RECORDS TO USE ▸
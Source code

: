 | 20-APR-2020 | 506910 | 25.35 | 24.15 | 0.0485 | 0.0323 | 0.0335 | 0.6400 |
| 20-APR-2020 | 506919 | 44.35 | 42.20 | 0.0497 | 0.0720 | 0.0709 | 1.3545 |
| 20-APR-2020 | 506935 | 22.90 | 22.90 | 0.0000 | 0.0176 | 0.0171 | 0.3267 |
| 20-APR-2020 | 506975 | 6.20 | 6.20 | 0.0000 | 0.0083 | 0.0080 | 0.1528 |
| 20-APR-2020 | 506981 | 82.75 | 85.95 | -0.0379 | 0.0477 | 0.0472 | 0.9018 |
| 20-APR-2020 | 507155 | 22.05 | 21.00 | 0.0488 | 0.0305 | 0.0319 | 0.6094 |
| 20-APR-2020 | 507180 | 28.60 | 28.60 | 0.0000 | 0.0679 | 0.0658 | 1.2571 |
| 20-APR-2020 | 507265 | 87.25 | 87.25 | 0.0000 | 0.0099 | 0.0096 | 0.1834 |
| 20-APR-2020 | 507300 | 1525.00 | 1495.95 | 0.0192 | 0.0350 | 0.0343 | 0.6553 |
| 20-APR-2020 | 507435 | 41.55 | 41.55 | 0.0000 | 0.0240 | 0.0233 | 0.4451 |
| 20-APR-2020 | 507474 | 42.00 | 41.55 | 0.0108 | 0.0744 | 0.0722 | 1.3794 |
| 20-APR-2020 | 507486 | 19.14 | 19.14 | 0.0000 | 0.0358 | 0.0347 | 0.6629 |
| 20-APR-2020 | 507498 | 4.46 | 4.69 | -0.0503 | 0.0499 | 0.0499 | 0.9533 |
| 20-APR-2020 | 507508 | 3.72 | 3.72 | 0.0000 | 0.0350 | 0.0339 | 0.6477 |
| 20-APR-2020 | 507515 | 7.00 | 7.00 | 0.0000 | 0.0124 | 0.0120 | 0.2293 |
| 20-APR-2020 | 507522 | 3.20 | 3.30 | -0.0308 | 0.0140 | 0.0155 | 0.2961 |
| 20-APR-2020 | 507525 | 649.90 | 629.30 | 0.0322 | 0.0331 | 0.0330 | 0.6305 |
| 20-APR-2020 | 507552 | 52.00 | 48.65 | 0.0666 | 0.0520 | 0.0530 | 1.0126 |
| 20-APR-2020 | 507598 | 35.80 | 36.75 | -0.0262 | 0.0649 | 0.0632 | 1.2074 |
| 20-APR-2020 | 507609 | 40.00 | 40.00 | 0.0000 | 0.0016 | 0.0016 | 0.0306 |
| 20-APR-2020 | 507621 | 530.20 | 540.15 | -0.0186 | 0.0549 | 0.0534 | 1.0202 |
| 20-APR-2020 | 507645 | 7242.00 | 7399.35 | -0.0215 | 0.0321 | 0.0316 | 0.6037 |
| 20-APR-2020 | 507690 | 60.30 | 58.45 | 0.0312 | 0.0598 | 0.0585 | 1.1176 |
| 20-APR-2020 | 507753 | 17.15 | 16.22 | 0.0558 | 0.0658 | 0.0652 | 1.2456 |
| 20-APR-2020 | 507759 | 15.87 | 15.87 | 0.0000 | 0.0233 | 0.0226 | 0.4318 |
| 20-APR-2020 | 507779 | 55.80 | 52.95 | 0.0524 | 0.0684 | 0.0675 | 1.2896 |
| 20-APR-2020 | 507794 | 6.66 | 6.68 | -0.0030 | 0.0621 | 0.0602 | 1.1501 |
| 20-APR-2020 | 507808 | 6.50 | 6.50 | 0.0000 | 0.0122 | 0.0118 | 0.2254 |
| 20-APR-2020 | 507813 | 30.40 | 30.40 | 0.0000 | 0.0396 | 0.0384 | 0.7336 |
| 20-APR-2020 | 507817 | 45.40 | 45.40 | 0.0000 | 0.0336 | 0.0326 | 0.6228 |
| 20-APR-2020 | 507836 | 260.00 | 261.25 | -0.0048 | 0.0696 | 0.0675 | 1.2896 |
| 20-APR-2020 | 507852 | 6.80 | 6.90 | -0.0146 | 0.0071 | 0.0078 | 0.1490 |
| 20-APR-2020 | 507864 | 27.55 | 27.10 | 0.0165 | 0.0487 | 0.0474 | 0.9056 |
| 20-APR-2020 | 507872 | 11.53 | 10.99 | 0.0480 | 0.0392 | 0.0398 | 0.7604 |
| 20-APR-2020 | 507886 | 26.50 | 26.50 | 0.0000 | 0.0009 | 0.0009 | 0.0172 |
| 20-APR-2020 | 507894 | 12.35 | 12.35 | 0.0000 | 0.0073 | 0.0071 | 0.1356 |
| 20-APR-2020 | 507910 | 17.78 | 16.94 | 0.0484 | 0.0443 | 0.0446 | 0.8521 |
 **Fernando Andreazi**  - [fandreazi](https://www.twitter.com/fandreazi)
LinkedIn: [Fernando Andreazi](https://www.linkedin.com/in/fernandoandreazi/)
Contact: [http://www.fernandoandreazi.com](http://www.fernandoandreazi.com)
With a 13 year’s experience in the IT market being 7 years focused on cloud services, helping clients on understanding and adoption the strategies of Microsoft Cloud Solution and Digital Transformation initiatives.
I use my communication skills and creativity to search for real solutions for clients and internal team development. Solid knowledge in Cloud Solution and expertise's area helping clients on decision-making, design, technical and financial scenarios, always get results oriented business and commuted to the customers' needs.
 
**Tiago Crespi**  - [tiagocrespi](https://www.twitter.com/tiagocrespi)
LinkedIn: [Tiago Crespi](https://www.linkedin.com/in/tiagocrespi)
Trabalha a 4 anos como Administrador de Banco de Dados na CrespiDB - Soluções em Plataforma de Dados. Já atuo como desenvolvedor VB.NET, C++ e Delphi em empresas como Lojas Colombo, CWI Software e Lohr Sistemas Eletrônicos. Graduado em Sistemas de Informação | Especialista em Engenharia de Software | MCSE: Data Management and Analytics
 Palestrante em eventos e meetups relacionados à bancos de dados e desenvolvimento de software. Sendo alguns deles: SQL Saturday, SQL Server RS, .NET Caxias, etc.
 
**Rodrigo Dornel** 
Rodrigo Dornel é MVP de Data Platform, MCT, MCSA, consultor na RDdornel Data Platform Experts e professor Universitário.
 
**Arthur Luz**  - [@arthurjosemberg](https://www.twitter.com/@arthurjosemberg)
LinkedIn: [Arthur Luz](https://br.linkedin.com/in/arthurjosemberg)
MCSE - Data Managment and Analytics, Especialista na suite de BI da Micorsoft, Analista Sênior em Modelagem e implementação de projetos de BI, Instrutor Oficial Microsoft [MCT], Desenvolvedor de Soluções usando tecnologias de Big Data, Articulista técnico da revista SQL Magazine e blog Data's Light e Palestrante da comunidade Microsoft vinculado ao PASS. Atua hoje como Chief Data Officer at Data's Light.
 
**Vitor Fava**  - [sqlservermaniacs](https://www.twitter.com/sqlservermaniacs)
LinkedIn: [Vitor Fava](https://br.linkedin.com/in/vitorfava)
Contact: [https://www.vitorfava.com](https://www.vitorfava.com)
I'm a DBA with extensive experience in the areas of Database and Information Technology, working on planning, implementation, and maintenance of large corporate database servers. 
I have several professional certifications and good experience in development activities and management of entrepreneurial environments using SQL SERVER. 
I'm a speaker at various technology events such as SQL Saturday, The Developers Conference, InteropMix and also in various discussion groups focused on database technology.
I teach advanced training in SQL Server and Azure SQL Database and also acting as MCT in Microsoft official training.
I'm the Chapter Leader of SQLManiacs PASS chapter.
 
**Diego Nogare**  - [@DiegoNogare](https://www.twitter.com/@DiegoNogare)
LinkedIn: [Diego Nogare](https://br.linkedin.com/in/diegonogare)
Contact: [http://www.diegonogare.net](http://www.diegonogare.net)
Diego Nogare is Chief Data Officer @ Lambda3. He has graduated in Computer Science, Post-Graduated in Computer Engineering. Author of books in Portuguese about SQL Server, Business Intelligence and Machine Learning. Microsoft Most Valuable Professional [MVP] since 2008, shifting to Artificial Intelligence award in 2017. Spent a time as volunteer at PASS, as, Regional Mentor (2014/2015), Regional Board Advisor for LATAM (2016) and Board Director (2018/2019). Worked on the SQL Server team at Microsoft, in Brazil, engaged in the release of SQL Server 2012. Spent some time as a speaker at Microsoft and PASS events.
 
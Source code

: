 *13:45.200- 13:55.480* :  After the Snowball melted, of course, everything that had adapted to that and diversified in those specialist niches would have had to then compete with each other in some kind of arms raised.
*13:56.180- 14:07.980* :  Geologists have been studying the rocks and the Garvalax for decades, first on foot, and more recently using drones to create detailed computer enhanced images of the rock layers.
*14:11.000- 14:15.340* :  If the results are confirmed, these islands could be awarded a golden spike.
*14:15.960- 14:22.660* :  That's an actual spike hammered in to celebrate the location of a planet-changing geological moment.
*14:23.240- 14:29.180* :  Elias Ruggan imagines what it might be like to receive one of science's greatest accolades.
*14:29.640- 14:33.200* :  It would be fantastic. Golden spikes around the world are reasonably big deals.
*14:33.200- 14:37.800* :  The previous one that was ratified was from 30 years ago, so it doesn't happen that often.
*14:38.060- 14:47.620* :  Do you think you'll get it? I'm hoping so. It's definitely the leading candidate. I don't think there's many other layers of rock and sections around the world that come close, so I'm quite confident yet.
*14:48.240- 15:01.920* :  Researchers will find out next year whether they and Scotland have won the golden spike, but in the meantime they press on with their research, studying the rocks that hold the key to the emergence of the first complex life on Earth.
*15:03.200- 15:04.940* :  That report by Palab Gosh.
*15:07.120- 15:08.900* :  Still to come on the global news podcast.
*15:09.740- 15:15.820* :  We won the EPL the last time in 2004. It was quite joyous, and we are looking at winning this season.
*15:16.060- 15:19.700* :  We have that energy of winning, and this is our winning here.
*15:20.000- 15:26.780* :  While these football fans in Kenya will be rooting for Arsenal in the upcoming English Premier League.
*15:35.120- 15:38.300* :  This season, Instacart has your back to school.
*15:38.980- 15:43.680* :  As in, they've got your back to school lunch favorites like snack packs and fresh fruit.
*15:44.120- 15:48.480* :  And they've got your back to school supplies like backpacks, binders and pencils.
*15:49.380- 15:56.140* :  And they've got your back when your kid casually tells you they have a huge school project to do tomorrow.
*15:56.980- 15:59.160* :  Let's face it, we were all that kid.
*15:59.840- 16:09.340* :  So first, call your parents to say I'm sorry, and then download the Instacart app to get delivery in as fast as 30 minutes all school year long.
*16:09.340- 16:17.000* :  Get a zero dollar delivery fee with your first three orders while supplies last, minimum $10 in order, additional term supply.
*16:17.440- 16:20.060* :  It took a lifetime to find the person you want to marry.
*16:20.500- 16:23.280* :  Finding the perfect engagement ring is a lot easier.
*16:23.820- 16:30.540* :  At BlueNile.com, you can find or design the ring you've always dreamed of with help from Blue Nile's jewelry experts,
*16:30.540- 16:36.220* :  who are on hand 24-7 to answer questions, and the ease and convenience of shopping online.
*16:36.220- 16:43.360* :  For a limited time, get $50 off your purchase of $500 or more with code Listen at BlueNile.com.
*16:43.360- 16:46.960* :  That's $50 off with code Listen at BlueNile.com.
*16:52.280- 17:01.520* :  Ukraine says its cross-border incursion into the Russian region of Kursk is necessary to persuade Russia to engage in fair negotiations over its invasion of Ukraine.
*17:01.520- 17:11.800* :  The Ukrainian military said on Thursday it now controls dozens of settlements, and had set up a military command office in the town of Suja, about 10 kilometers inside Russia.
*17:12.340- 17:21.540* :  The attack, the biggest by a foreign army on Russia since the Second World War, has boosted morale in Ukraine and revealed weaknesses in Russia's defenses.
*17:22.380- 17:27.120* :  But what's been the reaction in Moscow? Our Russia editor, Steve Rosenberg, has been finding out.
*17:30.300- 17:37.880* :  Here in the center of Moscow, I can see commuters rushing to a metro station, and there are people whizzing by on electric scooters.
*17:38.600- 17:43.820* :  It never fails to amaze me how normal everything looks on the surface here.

TASK STATEMENT ▸ Among the records above, repeat exactly the line with "0.0384 | 0.7336 |", the line with "0.0474 | 0.9056 |", and every line in between, and only those.

ANSWER BELOW ▸
| 20-APR-2020 | 507813 | 30.40 | 30.40 | 0.0000 | 0.0396 | 0.0384 | 0.7336 |
| 20-APR-2020 | 507817 | 45.40 | 45.40 | 0.0000 | 0.0336 | 0.0326 | 0.6228 |
| 20-APR-2020 | 507836 | 260.00 | 261.25 | -0.0048 | 0.0696 | 0.0675 | 1.2896 |
| 20-APR-2020 | 507852 | 6.80 | 6.90 | -0.0146 | 0.0071 | 0.0078 | 0.1490 |
| 20-APR-2020 | 507864 | 27.55 | 27.10 | 0.0165 | 0.0487 | 0.0474 | 0.9056 |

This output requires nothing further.